The exponential growth in the numbers of empiricists helps resolve another debate as old as that of the Greeks. Platonists are sympathetic to rule by experts and elites. Artistotelians are more receptive to democratic rule. As Aristotle himself puts it in the Politics, “For the many . . . may be better than the few good, if not regarded individually but collectively, just as a feast to which many contribute is better than a dinner provided out of the single purse.” Expertise in the form of empiricism straddles these two political poles. It is a more democratic expertise in that it is replicable, transparent, and sharable. Moreover, as discussed above, it is disciplined by the information inputs of blogs and information markets. Thus, expert judgments will no longer be those of the few wise persons who rely on authority to impress their conclusions on society. Instead, they will reflect the collective sentiments of the empirical community. To be sure, this is not the same as the entire democratic society. But the number of empiricists is large enough that it will provide many of the virtues of democratic judgments — the application of many different perspectives to the same problem.

Already, we are beginning to see that the new culture of empiricism is shaping our conversation. We can see both the work of empiricists generally becoming more prominent and the specific empirical work shaping the debate about matters of national importance. On the prominence of empiricists, one has only to note the remarkable celebrity of Steve Levitt of the University of Chicago. His book, Freakonomics, has been on the New York Times best-seller list for more than a year at this writing, and he has been given the prime territory of the New York Times magazine for a weekly column.

The political impact of empiricism is far more pervasive than the efforts of this one prominent and sophisticated scholar. One important point to stress is that many empirical projects do not involve any complex formulas, but rather entail the collecting of data made easier by information technology. An excellent example is the studies that now map the ideologically skewed composition of our universities. From law schools to faculties of arts and sciences, whether measured by party affiliation or campaign contributions, the imbalance between Democrats and Republicans is from five to one to ten to one and occasionally even greater.1

This kind of work demonstrates how empiricism can have influence without generating its own values. The values being assumed here are those implicit in the operations of the academic community itself, which now defends affirmative action on the grounds that faculty and students of different races enrich the educational experience by leading to “viewpoint diversity.” Accepting that rationale, it would appear that diversity of political viewpoint would be at least as important as diversity of ethnicity to many subjects, including law and most of the social sciences. As a result of the publicity now given to ideological imbalance, administrators have been forced to try to explain how their ideologically monolithic faculties are consistent with their purported educational ideals.

 

Far more important to the future of America is the battle over substantive issues. Empiricism has already created a consensus in some areas, crime being one of the foremost among them. In the 1960s and 70s, the political community was very divided about the basic approach to crime. Some experts then attacked prison sentences as destructive rather than useful and even contended that certain criminal acts, like writing graffiti, should not be considered crimes at all.
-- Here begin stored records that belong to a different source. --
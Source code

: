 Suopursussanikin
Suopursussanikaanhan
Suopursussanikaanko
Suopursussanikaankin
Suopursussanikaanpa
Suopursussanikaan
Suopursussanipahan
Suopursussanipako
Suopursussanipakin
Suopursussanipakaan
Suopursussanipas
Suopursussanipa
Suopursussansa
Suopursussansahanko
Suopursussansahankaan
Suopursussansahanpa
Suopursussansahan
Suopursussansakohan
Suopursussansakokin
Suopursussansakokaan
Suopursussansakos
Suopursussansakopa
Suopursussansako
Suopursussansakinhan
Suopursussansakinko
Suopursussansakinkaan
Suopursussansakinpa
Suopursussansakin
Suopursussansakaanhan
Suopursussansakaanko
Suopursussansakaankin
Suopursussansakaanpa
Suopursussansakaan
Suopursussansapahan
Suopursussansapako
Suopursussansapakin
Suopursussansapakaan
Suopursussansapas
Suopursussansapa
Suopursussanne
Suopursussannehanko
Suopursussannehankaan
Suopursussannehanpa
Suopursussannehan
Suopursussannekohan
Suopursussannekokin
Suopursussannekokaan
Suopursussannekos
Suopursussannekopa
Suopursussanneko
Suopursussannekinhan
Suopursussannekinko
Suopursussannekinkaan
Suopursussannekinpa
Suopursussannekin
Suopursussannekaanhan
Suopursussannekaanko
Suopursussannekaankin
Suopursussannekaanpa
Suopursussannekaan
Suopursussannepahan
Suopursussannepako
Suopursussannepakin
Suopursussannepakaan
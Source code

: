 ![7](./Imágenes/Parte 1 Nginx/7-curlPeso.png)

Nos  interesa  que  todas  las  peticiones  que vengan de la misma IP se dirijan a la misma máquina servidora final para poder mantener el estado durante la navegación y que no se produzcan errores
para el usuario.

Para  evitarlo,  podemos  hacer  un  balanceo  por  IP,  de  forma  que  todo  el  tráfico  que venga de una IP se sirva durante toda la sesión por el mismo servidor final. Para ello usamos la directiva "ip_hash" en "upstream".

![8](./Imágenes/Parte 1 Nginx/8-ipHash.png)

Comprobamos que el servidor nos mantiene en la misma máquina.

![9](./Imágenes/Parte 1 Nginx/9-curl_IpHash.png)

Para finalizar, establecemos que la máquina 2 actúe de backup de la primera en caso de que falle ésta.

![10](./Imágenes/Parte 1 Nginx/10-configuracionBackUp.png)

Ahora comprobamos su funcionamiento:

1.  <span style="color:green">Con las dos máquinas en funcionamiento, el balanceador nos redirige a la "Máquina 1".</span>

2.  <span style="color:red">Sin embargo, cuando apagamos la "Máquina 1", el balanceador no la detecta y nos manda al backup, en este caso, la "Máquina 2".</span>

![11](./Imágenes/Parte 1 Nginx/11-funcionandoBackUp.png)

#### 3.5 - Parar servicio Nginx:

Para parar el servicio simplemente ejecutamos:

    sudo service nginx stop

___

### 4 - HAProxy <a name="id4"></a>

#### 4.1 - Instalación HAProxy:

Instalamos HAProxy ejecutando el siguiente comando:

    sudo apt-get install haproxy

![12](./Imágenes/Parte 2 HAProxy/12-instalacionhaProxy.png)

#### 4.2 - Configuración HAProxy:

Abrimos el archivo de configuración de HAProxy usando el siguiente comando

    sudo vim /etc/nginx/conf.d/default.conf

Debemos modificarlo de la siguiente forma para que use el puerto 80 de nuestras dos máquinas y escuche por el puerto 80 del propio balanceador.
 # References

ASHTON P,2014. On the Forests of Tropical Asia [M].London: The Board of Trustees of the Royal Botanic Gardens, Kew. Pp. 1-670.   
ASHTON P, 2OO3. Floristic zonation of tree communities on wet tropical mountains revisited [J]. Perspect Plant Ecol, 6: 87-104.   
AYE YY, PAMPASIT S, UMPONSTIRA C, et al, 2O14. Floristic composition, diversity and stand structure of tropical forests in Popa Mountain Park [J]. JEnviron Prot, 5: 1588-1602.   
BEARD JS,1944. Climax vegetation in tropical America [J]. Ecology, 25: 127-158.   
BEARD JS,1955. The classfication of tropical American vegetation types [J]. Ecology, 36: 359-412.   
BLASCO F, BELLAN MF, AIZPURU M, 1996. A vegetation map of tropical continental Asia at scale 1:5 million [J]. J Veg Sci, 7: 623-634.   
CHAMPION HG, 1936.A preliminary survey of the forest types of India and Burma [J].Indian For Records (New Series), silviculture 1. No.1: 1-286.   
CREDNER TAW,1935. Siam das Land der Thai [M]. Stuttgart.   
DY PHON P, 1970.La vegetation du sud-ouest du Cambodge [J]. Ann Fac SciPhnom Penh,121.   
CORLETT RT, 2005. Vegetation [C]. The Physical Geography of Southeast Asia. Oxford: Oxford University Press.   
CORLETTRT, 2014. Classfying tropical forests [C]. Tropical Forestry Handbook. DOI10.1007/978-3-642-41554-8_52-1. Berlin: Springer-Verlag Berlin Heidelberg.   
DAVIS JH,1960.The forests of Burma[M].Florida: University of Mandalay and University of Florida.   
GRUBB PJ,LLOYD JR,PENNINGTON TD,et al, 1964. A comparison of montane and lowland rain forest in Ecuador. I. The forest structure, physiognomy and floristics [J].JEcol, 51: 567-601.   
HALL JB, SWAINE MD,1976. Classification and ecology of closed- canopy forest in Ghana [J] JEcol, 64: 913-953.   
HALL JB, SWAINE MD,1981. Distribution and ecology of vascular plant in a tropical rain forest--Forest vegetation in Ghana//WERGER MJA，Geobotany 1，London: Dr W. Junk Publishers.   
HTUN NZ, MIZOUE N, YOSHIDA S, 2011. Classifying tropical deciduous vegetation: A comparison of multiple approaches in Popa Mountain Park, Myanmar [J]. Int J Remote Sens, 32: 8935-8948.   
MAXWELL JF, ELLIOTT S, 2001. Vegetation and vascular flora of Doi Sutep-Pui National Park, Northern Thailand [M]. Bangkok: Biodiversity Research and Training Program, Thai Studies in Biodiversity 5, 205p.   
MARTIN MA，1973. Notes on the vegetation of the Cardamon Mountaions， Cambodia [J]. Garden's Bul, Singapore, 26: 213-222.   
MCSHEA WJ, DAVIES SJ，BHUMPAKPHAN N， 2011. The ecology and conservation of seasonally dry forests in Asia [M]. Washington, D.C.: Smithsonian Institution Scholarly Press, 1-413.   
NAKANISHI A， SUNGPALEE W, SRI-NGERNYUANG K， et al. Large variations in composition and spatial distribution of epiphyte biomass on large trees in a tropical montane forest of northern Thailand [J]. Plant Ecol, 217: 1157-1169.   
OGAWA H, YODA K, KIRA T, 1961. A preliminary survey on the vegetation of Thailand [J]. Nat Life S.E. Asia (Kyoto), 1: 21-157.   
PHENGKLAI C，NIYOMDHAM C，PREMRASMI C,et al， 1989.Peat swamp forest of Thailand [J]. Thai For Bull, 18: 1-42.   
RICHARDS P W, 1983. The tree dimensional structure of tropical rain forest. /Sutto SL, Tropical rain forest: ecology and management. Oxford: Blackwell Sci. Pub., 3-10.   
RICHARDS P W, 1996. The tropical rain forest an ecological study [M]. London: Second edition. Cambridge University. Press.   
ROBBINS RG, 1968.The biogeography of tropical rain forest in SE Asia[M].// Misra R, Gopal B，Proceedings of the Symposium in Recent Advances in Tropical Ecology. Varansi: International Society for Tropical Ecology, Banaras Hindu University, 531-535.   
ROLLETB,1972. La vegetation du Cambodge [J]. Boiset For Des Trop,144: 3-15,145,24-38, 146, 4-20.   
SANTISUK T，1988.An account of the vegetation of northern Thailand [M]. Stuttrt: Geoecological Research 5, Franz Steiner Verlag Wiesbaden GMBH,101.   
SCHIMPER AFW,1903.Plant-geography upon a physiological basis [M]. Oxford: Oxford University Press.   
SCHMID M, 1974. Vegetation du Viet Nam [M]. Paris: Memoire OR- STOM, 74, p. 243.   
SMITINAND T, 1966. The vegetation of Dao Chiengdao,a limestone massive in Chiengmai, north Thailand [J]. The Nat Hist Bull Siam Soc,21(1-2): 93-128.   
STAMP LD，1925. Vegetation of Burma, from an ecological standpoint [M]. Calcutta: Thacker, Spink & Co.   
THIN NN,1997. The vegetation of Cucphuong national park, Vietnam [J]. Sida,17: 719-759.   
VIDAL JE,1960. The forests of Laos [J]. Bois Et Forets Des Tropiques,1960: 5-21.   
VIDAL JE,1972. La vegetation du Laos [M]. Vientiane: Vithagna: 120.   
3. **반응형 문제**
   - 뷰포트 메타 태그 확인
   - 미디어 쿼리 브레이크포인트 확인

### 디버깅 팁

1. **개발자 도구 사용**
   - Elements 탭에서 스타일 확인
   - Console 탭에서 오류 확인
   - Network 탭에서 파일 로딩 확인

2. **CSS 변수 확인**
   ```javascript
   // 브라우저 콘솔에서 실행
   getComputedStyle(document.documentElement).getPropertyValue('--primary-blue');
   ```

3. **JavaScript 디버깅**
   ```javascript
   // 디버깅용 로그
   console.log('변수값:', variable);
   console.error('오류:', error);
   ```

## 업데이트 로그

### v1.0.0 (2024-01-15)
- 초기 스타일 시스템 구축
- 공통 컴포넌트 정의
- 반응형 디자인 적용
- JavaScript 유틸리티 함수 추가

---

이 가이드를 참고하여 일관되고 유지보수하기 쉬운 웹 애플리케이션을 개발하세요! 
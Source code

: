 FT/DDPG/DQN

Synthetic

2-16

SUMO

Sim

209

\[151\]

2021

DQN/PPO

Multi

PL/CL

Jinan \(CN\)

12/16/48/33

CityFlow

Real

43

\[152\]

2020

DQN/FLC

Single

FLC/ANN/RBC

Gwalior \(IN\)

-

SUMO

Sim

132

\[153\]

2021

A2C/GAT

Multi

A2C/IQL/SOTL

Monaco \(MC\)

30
But criminologists have turned to empiricism to show the truth of claims previously contested. It turns out that that prison sentences sharply reduce crime, as does the greater presence of police on the streets. Steve Levitt recognized that prison-overcrowding litigation created a natural experiment for testing the extent to which prison sentences reduced crime because the litigation released prisoners for reasons that had nothing to do with crime rates. By looking at the consequences of the prison litigation, he was able to show that for each criminal released from the prison population, the number of crimes will increase by about 15. Jonathan Klick and Alex Tabarrock used a similar natural experiment by using Homeland Security alerts to demonstrate the effectiveness of police. Homeland Security alerts increase the number of police in a given area but are otherwise unrelated to crime rates. Their paper suggests that a 50 percent increase in the number of police reduces crime by approximately 15 percent.

The consensus on crime and punishment not only has created agreement on sentencing policies and police practices in the United States, but also has radiated outward both to related fields and to other nations. It is frequently remarked that the area of constitutional law in which the conservative and liberal blocs show most agreement is criminal law and procedure. Given the effectiveness of prison, liberals are much less likely than they were in the 60s and 70s to insist on expanding rights that will reduce the convictions that lead to prison. In Great Britain, the cross-party consensus is similar. New Labour’s popular slogan is “tough on crime, tough on the causes of crime.”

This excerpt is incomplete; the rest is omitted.